The automotive sector is experiencing an elevated threat environment. The recent operational disruption at Jaguar Land Rover (JLR) marks a tipping point: cyberattacks are no longer hypothetical risks—they now pose existential threats to production, supply chains and financial health.

Major points from the sector:

JLR’s hack caused production halts across multiple facilities, translating into significant revenue drops and supply-chain strain. 

The industry’s dependency on IoT, connected vehicles and highly automated manufacturing systems increases its attack surface dramatically. 

Auto-manufacturers identify cyber-risk as their top external concern. 

Regulatory pressure is rising. For example, the National Cyber Security Centre (UK) is urging board-level leadership to take direct responsibility for cyber resilience. 

Source

Insights from InfoSight

Resilience over prevention

Traditional cyber-security strategies place heavy emphasis on preventing intrusions. In the auto sector, the failure mode isn’t lack of detection: it’s inability to maintain operations post-incident. InfoSight must emphasise that resilience— the ability to sustain or restore core functions—is just as important as perimeter protection.

Production Systems = Attack Surface

Automotive production lines are now IT/OT hybrids: software-driven, networked, real-time. This means an intrusion into ERP, supply logistics or even vehicle telematics can cascade to full shutdowns. InfoSight should advise clients to integrate OT/IT risk assessments, not treat them as separate silos.

Supply-chain domino effect

The JLR incident shows third-party vendors and suppliers amplify risk: a vendor disruption ripples to OEMs and downstream. InfoSight’s vendor-risk management services must account for this ripple effect, modelling not just vendor breach but supplier-chain continuity.

Board-level accountability is rising

Cyber risk is migrating from IT departments to the boardroom. UK regulators are explicitly calling out senior leadership for “managing cyber risk” and “having a plan for continuity.” InfoSight needs to help clients translate cyber risk into business-risk language for senior leadership and boards.
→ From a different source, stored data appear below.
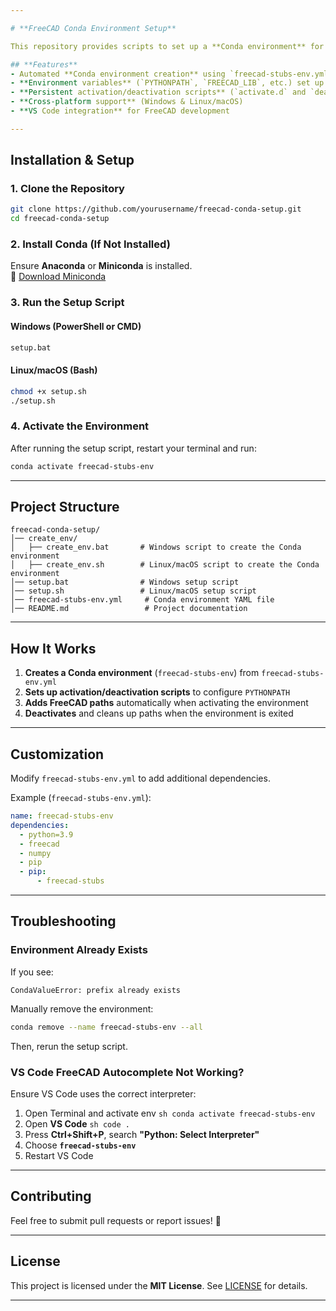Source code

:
 ```yaml
---

# **FreeCAD Conda Environment Setup**

This repository provides scripts to set up a **Conda environment** for **FreeCAD development** with proper environment variables. It includes **Windows (BAT) and Linux/macOS (SH) scripts** for seamless configuration.

## **Features**
- Automated **Conda environment creation** using `freecad-stubs-env.yml`
- **Environment variables** (`PYTHONPATH`, `FREECAD_LIB`, etc.) set up automatically
- **Persistent activation/deactivation scripts** (`activate.d` and `deactivate.d`)
- **Cross-platform support** (Windows & Linux/macOS)
- **VS Code integration** for FreeCAD development

---
```


## **Installation & Setup**

### **1. Clone the Repository**
```sh
git clone https://github.com/yourusername/freecad-conda-setup.git
cd freecad-conda-setup
```

### **2. Install Conda (If Not Installed)**
Ensure **Anaconda** or **Miniconda** is installed.  
🔗 [Download Miniconda](https://docs.conda.io/en/latest/miniconda.html)

### **3. Run the Setup Script**
#### **Windows (PowerShell or CMD)**
```cmd
setup.bat
```

#### **Linux/macOS (Bash)**
```sh
chmod +x setup.sh
./setup.sh
```

### **4. Activate the Environment**
After running the setup script, restart your terminal and run:
```sh
conda activate freecad-stubs-env
```

---

## **Project Structure**
```
freecad-conda-setup/
│── create_env/
│   ├── create_env.bat       # Windows script to create the Conda environment
│   ├── create_env.sh        # Linux/macOS script to create the Conda environment
│── setup.bat                # Windows setup script
│── setup.sh                 # Linux/macOS setup script
│── freecad-stubs-env.yml     # Conda environment YAML file
│── README.md                 # Project documentation
```

---

## **How It Works**
1. **Creates a Conda environment** (`freecad-stubs-env`) from `freecad-stubs-env.yml`
2. **Sets up activation/deactivation scripts** to configure `PYTHONPATH`
3. **Adds FreeCAD paths** automatically when activating the environment
4. **Deactivates** and cleans up paths when the environment is exited

---

## **Customization**
Modify `freecad-stubs-env.yml` to add additional dependencies.

Example (`freecad-stubs-env.yml`):
```yaml
name: freecad-stubs-env
dependencies:
  - python=3.9
  - freecad
  - numpy
  - pip
  - pip:
      - freecad-stubs
```

---

## **Troubleshooting**
### **Environment Already Exists**
If you see:
```
CondaValueError: prefix already exists
```
Manually remove the environment:
```sh
conda remove --name freecad-stubs-env --all
```
Then, rerun the setup script.

### **VS Code FreeCAD Autocomplete Not Working?**
Ensure VS Code uses the correct interpreter:
1. Open Terminal and activate env ```sh conda activate freecad-stubs-env ```
2. Open **VS Code** ```sh code . ```
3. Press **Ctrl+Shift+P**, search **"Python: Select Interpreter"**
4. Choose **`freecad-stubs-env`**
5. Restart VS Code

---

## **Contributing**
Feel free to submit pull requests or report issues! 🚀

---

## **License**
This project is licensed under the **MIT License**. See [LICENSE](LICENSE) for details.

---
Business interruption equals reputational and financial hazard

The revenue impact at JLR, production delays, inventory shortages and possible credit-rating hits demonstrate cyber risk is now business-risk. InfoSight should position its offerings around quantifying cyber risk in business-terms: downtime cost, supply-chain impact, insurance exposure.

 

The automotive sector’s latest challenges highlight a clear message: cyber-security is no longer solely about protecting data—it’s about safeguarding operational continuity and business viability. For organisations intertwined in the connected-mobility ecosystem, cyber means manufacturing, supply, vehicles and customer experience. InfoSight will help you shift from a prevention-only mindset to one centred on resilience, supply-chain vigilance and board-level accountability.